Cleanliness and hygiene in India is of prime importance. As a nation we have seen people from all states, religions, etc strictly following morning ablution rituals. At the break of dawn, women arise to sweep their courtyards and adorn it with rangoli. Bathing once or twice a day is a must in most homes. In villages where toothbrushes are unavailable, barks of trees are chewed on to clean teeth. Women enter the kitchen to cook only after a bath. Homes are swept and mopped before the lamp is lit in the evening. Yet the concept of clean, sterile surrounding extends only as far as the garden wall or the balcony railing as the case maybe. 'What you cannot see, cannot hurt you' seems to be the common ideology. The garbage generated in a home is casually tossed over the boundary wall to collect in heaps on the road and flow into the drainage system during the monsoons, or over the balcony railing or out of the kitchen window to collect as a mound on the sun-shade of the apartment downstairs. Buy a coffee to go and few minutes later the styrofoam cup flies out of the window of a speeding car.
Plastic bags and PET bottles are strewn in abundance in the garbage heaps. I once saw a red postal letter box which stood a few feet apart from a circular garbage bin with a diametrically three feet wide mouth. Few garbage bags lay inside the bin but most were lying outside it since they were just tossed in the general direction of the bin. In contrast no letters were lying around the letter box, they were all 'inside' it. Why can't we make more efforts to dispose our garbage in a proper manner?
Now that the Games are over I am not aware if Aamir Khan is still popping in between the TV soaps to help improve the overall cleanliness level of the country. I do fervently hope he is, since India really needs an image makeover. It is time we started working towards a truly clean and hygienic India. To achieve that we will definitely need a much better waste collection and disposal system along with small but sustained efforts from each citizen to keep the public spaces clean. The minimum we need to do is…

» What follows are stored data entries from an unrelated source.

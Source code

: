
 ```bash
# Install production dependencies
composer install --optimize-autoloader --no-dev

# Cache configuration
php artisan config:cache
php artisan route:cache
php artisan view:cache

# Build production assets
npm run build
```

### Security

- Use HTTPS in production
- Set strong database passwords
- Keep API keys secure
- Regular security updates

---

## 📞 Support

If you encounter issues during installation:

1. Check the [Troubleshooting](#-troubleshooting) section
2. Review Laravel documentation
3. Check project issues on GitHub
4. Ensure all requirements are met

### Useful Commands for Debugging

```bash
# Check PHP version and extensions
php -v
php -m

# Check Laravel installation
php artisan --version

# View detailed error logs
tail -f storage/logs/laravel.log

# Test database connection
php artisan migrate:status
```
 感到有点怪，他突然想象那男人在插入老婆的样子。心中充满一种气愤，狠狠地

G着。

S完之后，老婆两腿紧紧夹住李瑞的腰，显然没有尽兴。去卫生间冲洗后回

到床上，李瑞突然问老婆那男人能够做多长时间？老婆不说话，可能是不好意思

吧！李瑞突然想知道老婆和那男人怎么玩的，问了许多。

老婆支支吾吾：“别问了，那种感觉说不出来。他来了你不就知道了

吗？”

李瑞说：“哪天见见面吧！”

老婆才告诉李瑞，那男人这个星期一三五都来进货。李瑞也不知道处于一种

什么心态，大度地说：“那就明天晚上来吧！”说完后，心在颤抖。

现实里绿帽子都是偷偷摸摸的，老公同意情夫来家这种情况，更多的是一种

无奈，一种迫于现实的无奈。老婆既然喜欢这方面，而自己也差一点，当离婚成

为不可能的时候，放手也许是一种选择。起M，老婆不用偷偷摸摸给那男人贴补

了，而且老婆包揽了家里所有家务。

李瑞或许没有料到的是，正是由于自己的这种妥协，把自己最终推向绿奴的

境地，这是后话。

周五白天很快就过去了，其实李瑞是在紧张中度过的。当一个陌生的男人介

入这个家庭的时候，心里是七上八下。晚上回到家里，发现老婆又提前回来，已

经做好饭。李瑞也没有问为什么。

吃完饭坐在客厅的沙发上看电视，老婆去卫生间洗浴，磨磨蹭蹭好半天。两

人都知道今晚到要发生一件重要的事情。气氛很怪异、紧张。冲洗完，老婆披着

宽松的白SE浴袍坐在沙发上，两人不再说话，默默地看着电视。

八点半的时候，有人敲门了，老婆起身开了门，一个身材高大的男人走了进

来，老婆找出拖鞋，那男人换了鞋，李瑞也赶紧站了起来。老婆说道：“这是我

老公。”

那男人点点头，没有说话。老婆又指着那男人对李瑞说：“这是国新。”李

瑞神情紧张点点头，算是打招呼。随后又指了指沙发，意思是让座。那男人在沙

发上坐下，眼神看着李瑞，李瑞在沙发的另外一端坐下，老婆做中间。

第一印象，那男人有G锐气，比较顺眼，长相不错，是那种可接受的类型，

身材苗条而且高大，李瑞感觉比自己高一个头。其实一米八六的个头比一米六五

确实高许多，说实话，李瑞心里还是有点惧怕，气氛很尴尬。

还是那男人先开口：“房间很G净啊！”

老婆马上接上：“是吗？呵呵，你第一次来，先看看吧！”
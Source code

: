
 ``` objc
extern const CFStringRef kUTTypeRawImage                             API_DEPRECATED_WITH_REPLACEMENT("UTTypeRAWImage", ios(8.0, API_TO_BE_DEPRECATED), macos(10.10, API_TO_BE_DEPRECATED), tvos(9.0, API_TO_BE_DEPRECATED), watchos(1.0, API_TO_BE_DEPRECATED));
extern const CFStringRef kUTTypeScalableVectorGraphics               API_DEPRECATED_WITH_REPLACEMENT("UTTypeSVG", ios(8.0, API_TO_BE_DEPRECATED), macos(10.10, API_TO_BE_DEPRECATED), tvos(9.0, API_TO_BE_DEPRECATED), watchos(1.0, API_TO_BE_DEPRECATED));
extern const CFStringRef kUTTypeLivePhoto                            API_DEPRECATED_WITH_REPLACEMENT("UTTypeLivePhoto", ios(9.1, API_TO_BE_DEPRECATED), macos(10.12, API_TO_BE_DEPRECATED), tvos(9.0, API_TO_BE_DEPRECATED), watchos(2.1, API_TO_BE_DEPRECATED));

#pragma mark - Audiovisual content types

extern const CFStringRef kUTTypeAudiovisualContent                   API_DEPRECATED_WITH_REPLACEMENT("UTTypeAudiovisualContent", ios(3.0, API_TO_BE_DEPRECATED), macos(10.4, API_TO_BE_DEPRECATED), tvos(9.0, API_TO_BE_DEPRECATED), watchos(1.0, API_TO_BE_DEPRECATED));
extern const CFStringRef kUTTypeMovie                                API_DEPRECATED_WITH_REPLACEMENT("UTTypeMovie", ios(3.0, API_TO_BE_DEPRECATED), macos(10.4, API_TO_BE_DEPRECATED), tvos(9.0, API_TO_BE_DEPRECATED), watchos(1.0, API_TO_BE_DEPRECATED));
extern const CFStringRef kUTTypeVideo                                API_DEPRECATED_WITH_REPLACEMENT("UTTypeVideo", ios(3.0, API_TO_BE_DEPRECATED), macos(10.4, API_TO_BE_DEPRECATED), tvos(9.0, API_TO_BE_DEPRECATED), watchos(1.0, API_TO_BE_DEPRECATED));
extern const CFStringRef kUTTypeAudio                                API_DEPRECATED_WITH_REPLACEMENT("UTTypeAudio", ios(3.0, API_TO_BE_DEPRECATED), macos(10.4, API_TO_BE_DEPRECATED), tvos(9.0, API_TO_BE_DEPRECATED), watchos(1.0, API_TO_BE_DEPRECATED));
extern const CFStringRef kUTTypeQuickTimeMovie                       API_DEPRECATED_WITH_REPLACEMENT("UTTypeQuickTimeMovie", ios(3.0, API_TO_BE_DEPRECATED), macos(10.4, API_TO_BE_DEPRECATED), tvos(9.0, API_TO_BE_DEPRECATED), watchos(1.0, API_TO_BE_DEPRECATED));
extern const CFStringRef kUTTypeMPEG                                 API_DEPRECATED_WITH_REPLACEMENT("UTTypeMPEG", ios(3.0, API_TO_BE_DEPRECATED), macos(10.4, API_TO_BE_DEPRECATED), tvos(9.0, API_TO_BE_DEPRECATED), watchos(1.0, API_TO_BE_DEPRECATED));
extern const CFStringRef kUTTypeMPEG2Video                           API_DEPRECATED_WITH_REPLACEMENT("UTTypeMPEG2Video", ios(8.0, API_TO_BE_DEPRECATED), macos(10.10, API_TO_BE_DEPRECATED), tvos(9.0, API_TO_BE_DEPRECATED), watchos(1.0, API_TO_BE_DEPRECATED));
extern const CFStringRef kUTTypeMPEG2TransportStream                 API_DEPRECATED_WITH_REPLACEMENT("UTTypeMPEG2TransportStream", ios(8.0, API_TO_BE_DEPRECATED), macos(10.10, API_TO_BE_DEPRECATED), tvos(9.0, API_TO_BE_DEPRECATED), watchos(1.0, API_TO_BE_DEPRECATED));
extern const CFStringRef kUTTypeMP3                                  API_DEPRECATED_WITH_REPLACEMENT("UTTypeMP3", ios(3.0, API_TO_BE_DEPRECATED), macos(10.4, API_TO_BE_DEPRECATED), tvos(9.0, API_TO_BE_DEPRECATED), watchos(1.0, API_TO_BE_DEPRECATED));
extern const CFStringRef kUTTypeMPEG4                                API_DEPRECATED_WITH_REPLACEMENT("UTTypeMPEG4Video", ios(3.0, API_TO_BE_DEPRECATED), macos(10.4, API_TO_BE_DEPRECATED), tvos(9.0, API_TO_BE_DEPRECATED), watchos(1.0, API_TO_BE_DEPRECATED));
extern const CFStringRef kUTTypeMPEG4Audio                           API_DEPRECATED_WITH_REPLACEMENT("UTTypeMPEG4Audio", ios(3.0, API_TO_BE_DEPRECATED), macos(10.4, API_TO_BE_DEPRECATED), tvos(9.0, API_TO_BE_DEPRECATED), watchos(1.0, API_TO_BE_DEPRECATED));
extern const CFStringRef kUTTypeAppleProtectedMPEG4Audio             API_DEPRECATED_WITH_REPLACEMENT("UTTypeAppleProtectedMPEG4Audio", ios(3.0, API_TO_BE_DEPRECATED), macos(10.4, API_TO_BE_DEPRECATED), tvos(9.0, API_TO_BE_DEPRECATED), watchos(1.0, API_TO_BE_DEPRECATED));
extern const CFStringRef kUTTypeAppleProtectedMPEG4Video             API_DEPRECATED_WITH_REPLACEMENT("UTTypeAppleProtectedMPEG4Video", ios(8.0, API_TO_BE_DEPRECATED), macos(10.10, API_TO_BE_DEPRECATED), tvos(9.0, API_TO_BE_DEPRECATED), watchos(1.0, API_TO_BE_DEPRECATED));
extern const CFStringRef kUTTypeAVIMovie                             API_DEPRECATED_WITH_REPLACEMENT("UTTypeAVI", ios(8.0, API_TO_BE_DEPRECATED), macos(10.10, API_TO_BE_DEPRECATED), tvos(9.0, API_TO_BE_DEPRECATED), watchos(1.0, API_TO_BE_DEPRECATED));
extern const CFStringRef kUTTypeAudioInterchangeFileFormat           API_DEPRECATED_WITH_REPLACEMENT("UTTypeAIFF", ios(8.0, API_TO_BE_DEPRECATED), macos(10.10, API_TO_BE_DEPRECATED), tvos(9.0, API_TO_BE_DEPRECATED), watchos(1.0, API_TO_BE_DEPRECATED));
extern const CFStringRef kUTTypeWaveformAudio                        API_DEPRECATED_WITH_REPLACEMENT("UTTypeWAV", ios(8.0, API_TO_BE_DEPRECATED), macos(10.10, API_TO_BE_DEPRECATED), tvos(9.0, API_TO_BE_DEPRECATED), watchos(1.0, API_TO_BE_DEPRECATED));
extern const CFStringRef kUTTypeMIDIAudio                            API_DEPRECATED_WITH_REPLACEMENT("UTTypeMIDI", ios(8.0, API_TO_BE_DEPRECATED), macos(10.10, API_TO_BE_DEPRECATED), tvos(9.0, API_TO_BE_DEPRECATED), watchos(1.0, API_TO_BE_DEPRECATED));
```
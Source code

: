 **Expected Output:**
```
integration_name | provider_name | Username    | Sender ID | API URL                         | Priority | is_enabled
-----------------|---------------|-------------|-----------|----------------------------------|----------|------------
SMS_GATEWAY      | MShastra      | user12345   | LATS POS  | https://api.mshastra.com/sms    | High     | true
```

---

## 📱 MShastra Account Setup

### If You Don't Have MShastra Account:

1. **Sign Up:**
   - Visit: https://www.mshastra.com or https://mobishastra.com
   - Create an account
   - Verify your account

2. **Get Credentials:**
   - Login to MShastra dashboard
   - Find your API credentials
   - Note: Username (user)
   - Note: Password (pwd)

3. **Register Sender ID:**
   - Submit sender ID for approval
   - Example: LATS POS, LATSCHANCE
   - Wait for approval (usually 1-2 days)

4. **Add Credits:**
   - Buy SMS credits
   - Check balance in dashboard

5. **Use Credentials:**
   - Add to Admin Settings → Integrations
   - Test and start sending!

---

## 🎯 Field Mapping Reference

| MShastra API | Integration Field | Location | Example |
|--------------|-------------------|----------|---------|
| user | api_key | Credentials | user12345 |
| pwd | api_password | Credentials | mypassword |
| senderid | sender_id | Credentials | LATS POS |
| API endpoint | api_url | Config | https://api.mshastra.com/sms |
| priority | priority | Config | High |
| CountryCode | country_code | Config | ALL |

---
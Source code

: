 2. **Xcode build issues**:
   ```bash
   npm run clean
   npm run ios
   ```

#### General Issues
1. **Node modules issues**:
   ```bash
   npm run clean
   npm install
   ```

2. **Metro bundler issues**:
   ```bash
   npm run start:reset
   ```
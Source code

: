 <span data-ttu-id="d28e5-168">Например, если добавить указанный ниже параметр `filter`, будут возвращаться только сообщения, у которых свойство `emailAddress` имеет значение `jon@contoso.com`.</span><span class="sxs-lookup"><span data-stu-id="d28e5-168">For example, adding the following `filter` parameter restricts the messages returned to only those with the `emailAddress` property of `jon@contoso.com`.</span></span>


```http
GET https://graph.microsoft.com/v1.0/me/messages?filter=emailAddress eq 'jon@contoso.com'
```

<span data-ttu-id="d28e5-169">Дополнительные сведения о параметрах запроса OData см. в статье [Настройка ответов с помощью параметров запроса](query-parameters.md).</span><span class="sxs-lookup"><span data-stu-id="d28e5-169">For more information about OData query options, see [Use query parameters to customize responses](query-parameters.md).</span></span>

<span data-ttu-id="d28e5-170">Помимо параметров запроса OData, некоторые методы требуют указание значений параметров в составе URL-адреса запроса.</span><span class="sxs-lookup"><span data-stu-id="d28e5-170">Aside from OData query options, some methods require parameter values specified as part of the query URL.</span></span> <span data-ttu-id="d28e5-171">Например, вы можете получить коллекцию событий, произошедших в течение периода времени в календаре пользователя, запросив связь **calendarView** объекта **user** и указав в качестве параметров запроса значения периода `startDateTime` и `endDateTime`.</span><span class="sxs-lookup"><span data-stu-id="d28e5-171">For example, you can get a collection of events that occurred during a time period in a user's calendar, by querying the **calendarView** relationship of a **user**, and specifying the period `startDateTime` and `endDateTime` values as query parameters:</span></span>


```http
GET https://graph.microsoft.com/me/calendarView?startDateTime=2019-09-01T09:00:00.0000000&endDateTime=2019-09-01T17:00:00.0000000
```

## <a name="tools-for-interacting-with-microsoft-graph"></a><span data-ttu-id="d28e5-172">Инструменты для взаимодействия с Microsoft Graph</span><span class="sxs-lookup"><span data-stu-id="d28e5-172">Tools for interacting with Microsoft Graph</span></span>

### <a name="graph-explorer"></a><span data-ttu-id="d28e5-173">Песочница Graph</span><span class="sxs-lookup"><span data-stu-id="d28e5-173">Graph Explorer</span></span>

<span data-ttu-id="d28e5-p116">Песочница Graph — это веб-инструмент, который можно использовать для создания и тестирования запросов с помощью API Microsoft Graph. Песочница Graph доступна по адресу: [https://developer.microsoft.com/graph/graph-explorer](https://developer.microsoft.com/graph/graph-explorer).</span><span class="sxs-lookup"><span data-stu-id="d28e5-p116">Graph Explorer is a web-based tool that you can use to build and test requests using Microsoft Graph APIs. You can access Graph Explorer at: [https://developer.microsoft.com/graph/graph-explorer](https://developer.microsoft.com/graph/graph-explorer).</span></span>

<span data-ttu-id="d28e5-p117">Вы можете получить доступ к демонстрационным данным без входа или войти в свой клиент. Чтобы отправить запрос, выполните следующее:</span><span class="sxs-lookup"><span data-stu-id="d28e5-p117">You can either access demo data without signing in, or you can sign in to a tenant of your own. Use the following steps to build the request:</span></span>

- Collect garbage at home responsibly; separate the biodegradable, plastics, metals and glass
- Municipal and panchayat authorities should introduce wide-spread garbage collection networks
- Invest in recycling
- Introduce appropriate disposal systems for hazardous household waste such as batteries and e-waste
- Provide many more bins in public spaces which should be emptied and maintained everyday
- Continue with the public education series of advertisements
- Launch initiatives to clean our roads, parks, drains, rivers and other public spaces
As a nation, India is slowly forging ahead in terms of GDP, development and economic clout. On one hand we have shiny new skyscrapers and on the other we have clogged, overflowing drains. It is time we literally 'cleaned up our act'. The world is watching us.